EXERCISE INSTRUCTIONS
Exact copies of all entries are expected.

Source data
● ● ●

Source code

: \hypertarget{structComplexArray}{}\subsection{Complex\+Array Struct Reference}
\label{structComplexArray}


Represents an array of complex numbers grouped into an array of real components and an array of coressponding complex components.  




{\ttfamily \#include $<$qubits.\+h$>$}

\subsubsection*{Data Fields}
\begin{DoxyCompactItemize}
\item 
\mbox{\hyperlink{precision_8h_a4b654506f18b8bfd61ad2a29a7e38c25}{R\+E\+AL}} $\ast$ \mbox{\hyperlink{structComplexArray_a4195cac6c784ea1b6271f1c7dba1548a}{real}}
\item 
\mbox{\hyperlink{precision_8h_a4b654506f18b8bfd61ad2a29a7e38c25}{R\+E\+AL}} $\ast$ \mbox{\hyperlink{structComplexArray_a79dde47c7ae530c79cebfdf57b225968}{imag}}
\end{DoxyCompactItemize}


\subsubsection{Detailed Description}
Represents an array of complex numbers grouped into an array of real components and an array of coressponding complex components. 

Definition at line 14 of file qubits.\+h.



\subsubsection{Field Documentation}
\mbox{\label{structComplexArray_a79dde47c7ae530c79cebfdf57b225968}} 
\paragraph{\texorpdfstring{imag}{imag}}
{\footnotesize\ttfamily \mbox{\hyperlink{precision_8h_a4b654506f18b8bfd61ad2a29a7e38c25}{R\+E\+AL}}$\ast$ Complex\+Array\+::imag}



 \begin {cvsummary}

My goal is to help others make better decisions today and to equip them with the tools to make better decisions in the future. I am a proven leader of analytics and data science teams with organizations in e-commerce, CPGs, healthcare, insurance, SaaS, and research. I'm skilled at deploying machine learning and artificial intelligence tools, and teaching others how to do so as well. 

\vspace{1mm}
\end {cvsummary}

● ● ●

ANSWER SPACE
Source code

: \hypertarget{structComplexArray}{}\subsection{Complex\+Array Struct Reference}
\label{structComplexArray}


Represents an array of complex numbers grouped into an array of real components and an array of coressponding complex components.  




{\ttfamily \#include $<$qubits.\+h$>$}

\subsubsection*{Data Fields}
\begin{DoxyCompactItemize}
\item 
\mbox{\hyperlink{precision_8h_a4b654506f18b8bfd61ad2a29a7e38c25}{R\+E\+AL}} $\ast$ \mbox{\hyperlink{structComplexArray_a4195cac6c784ea1b6271f1c7dba1548a}{real}}
\item 
\mbox{\hyperlink{precision_8h_a4b654506f18b8bfd61ad2a29a7e38c25}{R\+E\+AL}} $\ast$ \mbox{\hyperlink{structComplexArray_a79dde47c7ae530c79cebfdf57b225968}{imag}}
\end{DoxyCompactItemize}


\subsubsection{Detailed Description}
Represents an array of complex numbers grouped into an array of real components and an array of coressponding complex components. 

Definition at line 14 of file qubits.\+h.



\subsubsection{Field Documentation}
\mbox{\label{structComplexArray_a79dde47c7ae530c79cebfdf57b225968}} 
\paragraph{\texorpdfstring{imag}{imag}}
{\footnotesize\ttfamily \mbox{\hyperlink{precision_8h_a4b654506f18b8bfd61ad2a29a7e38c25}{R\+E\+AL}}$\ast$ Complex\+Array\+::imag}



 \begin {cvsummary}

My goal is to help others make better decisions today and to equip them with the tools to make better decisions in the future. I am a proven leader of analytics and data science teams with organizations in e-commerce, CPGs, healthcare, insurance, SaaS, and research. I'm skilled at deploying machine learning and artificial intelligence tools, and teaching others how to do so as well. 

\vspace{1mm}
\end {cvsummary}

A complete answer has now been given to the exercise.